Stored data

··········

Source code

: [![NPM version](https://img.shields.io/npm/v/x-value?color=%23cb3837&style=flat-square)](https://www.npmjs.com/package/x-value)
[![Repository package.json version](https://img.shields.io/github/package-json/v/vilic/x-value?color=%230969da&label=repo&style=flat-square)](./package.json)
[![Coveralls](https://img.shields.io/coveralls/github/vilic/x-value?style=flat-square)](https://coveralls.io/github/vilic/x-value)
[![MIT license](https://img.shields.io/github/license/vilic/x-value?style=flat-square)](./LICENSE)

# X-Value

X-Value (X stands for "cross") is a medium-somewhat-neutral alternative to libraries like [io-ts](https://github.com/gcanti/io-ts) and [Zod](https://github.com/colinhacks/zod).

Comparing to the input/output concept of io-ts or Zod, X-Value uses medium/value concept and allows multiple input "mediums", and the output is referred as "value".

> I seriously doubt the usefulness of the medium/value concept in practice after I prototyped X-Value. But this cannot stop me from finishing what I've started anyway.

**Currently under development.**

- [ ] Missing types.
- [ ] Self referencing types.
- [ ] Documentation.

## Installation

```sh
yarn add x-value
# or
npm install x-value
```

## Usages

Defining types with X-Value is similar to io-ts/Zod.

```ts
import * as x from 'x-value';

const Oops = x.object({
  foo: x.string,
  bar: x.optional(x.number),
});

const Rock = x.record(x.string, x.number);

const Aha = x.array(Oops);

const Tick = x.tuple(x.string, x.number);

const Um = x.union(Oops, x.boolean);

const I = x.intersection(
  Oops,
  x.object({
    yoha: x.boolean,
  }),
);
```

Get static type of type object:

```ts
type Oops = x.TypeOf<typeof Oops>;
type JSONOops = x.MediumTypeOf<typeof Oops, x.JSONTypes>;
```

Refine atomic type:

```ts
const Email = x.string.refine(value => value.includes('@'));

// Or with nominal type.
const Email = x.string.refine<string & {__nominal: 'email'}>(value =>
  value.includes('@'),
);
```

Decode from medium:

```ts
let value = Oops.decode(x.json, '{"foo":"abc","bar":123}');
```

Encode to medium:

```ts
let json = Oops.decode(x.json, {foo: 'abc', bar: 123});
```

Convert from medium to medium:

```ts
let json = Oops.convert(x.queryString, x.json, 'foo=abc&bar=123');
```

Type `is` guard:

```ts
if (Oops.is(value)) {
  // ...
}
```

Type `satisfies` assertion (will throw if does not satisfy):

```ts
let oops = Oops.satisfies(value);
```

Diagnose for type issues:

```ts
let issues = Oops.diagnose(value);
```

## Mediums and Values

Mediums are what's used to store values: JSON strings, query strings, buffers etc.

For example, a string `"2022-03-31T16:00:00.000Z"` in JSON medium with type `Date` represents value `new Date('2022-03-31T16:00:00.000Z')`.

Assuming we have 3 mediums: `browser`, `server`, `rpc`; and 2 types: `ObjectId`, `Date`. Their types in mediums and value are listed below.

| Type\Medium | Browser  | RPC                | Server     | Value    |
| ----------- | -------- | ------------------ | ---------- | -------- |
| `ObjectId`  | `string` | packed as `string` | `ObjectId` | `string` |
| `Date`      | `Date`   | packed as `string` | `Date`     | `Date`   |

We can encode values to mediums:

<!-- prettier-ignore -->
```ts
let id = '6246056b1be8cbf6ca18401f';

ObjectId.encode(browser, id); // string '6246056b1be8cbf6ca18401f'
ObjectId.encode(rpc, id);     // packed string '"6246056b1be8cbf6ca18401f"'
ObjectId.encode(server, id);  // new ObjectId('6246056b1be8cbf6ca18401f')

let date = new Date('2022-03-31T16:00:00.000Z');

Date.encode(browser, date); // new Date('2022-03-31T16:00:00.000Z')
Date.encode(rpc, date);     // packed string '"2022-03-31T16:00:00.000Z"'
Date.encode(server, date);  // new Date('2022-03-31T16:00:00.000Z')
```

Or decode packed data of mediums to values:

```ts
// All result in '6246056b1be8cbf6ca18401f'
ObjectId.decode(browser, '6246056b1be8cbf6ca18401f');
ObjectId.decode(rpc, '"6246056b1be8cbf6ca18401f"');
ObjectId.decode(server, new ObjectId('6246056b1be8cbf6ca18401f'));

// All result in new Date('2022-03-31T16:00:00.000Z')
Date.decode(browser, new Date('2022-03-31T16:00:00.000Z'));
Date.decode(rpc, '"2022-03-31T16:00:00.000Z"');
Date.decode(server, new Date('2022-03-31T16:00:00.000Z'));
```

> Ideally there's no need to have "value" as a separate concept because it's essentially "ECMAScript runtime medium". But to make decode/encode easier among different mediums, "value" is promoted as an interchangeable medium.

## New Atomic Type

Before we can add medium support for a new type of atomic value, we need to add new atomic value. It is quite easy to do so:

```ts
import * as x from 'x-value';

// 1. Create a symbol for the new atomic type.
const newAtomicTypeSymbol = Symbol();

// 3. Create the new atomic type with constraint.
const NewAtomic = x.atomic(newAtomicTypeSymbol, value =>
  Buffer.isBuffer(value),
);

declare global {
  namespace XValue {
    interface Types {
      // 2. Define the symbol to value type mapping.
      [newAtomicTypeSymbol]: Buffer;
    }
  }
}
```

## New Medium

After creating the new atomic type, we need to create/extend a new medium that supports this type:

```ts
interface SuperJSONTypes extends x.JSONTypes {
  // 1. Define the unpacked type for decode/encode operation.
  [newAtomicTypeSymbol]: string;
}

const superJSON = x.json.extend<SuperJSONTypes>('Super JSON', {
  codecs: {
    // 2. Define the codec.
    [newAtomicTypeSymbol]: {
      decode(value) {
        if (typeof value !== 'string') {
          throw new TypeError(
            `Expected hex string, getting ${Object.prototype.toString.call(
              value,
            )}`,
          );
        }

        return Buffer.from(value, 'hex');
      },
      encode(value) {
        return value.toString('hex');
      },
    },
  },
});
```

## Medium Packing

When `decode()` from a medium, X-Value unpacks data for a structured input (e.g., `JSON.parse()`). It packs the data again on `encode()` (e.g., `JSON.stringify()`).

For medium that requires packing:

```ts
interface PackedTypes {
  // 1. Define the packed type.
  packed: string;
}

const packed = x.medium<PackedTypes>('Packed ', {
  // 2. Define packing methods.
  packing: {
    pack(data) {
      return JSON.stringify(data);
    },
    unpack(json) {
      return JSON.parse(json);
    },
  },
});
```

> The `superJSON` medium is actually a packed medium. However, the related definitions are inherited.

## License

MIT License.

··········

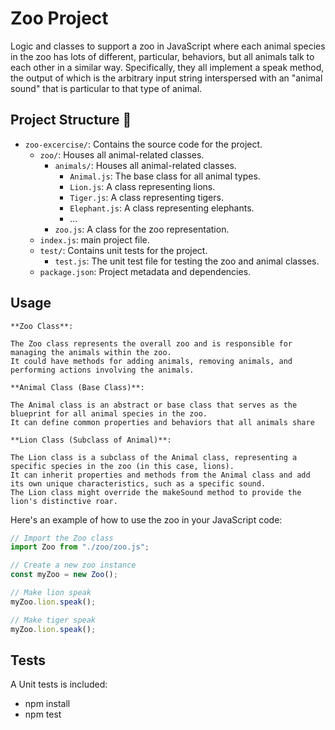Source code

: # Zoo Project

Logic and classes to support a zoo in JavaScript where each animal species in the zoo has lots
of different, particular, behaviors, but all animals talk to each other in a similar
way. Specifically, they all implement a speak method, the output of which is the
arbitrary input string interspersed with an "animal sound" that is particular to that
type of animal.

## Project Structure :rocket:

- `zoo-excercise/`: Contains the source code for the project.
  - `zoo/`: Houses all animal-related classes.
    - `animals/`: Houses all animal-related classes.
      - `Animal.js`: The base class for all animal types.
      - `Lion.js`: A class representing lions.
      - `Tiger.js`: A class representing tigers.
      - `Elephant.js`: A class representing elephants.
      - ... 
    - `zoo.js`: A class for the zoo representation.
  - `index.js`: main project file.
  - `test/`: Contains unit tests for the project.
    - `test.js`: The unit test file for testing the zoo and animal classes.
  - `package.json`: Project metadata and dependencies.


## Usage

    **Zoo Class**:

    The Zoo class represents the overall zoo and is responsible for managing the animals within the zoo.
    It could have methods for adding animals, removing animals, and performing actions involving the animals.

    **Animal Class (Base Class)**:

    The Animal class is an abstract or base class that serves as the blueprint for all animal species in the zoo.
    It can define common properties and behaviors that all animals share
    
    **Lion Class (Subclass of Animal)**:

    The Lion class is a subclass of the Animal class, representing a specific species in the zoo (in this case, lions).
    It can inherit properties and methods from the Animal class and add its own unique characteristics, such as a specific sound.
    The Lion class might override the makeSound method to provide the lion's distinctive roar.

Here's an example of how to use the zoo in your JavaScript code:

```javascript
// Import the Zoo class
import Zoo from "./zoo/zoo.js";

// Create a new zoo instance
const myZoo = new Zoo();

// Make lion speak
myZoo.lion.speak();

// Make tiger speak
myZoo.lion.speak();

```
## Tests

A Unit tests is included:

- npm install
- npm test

··········

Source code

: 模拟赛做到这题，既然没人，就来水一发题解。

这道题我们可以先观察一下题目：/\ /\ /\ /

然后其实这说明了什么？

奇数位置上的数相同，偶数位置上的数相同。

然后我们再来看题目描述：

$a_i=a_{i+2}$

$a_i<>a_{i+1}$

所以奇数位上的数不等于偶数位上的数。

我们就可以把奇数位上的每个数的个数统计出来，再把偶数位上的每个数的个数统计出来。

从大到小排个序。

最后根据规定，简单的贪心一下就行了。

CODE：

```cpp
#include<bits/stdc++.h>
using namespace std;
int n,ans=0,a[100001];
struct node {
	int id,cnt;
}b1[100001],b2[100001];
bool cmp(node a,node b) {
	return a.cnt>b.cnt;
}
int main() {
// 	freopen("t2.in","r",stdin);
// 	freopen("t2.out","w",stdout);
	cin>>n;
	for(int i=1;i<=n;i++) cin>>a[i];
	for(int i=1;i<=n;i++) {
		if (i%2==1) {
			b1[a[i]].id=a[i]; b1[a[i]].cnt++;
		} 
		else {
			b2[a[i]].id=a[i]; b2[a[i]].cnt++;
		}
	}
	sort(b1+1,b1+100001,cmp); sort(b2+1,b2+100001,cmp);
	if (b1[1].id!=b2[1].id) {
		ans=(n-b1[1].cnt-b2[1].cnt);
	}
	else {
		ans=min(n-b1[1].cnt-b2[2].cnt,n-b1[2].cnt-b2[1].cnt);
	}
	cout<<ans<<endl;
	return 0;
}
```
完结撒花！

··········

Above are the records. Print exactly, and only, the lines from the line with "metadata and dependencies." to the line with "The Lion class is", both inclusive.

  - `package.json`: Project metadata and dependencies.


## Usage

    **Zoo Class**:

    The Zoo class represents the overall zoo and is responsible for managing the animals within the zoo.
    It could have methods for adding animals, removing animals, and performing actions involving the animals.

    **Animal Class (Base Class)**:

    The Animal class is an abstract or base class that serves as the blueprint for all animal species in the zoo.
    It can define common properties and behaviors that all animals share
    
    **Lion Class (Subclass of Animal)**:

    The Lion class is a subclass of the Animal class, representing a specific species in the zoo (in this case, lions).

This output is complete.